Austin’s City Council may jeopardise plans to use US$25m of Texas tax dollars to bring a Formula One race to the state’s capital.

Former Travis County tax collector Bill Aleshire, sick who sued to block the subsidy, sale said: “If the City Council decides not to endorse this, there’s no way the comptroller can move the funds because the city is required to be a partner.”

Local approval is needed for the project to proceed.

Texas investors including Clear Channel Communications Inc. co-founder B.J. “Red” McCombs are building a 3.4 mile (5.5km) track to bring Formula One racing back to the U.S. Critics, including Senator Dan Patrick, a Houston Republican, have questioned the subsidy as the state cut costs to close a two-year deficit estimated to be at least US$15bn.

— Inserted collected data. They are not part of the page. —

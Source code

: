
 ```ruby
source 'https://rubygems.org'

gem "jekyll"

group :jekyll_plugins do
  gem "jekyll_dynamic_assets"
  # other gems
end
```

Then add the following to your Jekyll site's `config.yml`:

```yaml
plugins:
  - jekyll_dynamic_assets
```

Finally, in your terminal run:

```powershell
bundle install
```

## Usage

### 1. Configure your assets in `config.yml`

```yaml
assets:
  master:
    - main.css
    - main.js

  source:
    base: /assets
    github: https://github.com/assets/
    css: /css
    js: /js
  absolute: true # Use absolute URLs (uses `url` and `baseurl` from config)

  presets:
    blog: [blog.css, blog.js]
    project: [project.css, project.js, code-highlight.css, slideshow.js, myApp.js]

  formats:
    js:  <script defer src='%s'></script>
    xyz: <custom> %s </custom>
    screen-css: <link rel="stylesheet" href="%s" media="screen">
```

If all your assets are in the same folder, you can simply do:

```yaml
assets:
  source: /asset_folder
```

The Austin council last week delayed voting on the plan that commits state funds to the car races each year for a decade.

With 20 million Texans within 250 miles of Austin and a growing Formula One fan base in Mexico, supporters of the bid feel the race would be successful. Formula One’s last U.S. race was run in Indianapolis in 2007.

Construction of the $242 million track, which has begun, is projected to add 1,300 temporary jobs and pump $400 million into the economy. The venue will seat 120,000 fans.